EvilTheCat
08-24-2004, 11:04 AM
I've looked a lot, and any of the good sites seem to go down fast, as it seems to be in the 3d world. fineart.sk, hippidrome.com, metagons.com All used to be excelent sites, then they disapeared for teh most part.
The best thing I've come across is searchnig for celebrity shots if i need a head template of soem kind. Searching www.altavista.com (http://www.altavista.com) or www.google.com (http://www.google.com) using their image search can lead to quite a few results. Alta vista can even sort out by size. Another one I use quite a bit is www.coribs.com (http://www.coribs.com) They're a comercial site, but the prviews are usualy big enough for a template. Also, if you ca find the right news groups, you can find plublicity photos in super high rez. The kinda stuff they grab for news paper articles, or to stick in a book or something like that. Those are great for textures.

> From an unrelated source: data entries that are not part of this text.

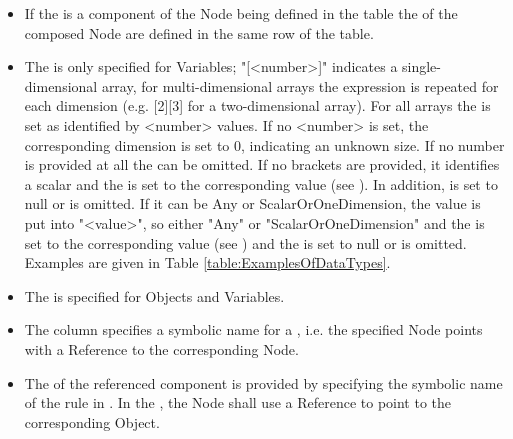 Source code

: \begin{itemize}
    \item If the  is a component of the Node being defined in the table the  of the composed Node are defined in the same row of the table. 
    \item The  is only specified for Variables; "[<number>]" indicates a single-dimensional array, for multi-dimensional arrays the expression is repeated for each dimension (e.g. [2][3] for a two-dimensional array). For all arrays the  is set as identified by <number> values. If no <number> is set, the corresponding dimension is set to 0, indicating an unknown size. If no number is provided at all the  can be omitted. If no brackets are provided, it identifies a scalar  and the  is set to the corresponding value (see \cite{UAPart3}). In addition,  is set to null or is omitted. If it can be Any or ScalarOrOneDimension, the value is put into "{<value>}", so either "{Any}" or "{ScalarOrOneDimension}" and the  is set to the corresponding value (see \cite{UAPart3}) and the  is set to null or is omitted. Examples are given in Table \ref{table:ExamplesOfDataTypes}.
    \item The  is specified for Objects and Variables.
    \item The  column specifies a symbolic name for a , i.e. the specified Node points with a  Reference to the corresponding Node.
    \item The  of the referenced component is provided by specifying the symbolic name of the rule in . In the , the Node shall use a  Reference to point to the corresponding  Object.
\end{itemize}

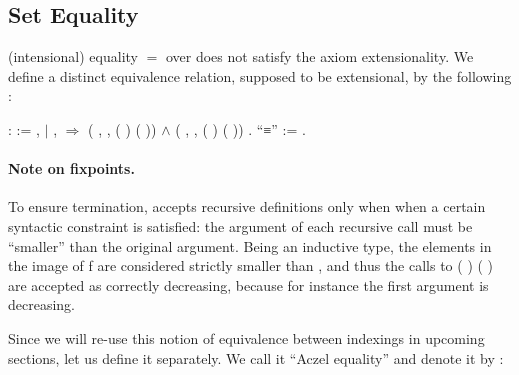 \subsection{Set Equality}

\Coq{} (intensional) equality $=$ over  does not satisfy the axiom extensionality. We define a distinct equivalence relation, supposed to be extensional, by the following :

\begin{coqdoccode}
  \coqdocnoindent
      :  :=\coqdoceol
  \coqdocindent{1.00em}
   ,  \coqdoceol
  \coqdocindent{1.00em}
  \ensuremath{|}   ,    \ensuremath{\Rightarrow}\coqdoceol
  \coqdocindent{2.00em}
  (\coqdockw{\ensuremath{\forall}} , \coqdoctac{\ensuremath{\exists}} ,  ( ) ( )) \ensuremath{\land} (\coqdockw{\ensuremath{\forall}} , \coqdoctac{\ensuremath{\exists}} ,  ( ) ( ))\coqdoceol
  \coqdocindent{1.00em}
  .\coqdoceol
  \coqdocnoindent
{} ``≡'' := .\coqdoceol
\coqdocemptyline
\end{coqdoccode}

\paragraph{Note on fixpoints.} To ensure termination, \Coq{} accepts recursive definitions only when when a certain syntactic constraint is satisfied: the argument of each recursive call must be ``smaller'' than the original argument. Being  an inductive type, the elements in the image of \var f are considered strictly smaller than   , and thus the calls to  ( ) ( ) are accepted as correctly decreasing, because for instance the first argument is decreasing.

\medskip

Since we will re-use this notion of equivalence between indexings in upcoming sections, let us define it separately. We call it ``Aczel equality'' and denote it by \AEQ:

Then there's always the obvious friends and cameras. If you want to be specific, take you'r own pictures. If you don't ahve a scanner or digital camera, most places that will develope can make you digital copies of your pictures. There's even disposible cameras out there now specificaly ment for digital prints. This can make your job easier sometimes because you can pick your own lighting, angles, backgrounds, body types, etc.
If you want to do cartoon characters, if you pick a specific show sometimes you can acutaly dig up character turn arounds. Searchig for phrases like Turn-around, model sheet, character sheet, character line up, etc. These are harder to find, and tend to not be orthographic anyway. You'll probably only get one shot at most that's anything worth rotoscoping, and most of the time, 2d artist cheet anatomy, so body parts don't line up from front to side views.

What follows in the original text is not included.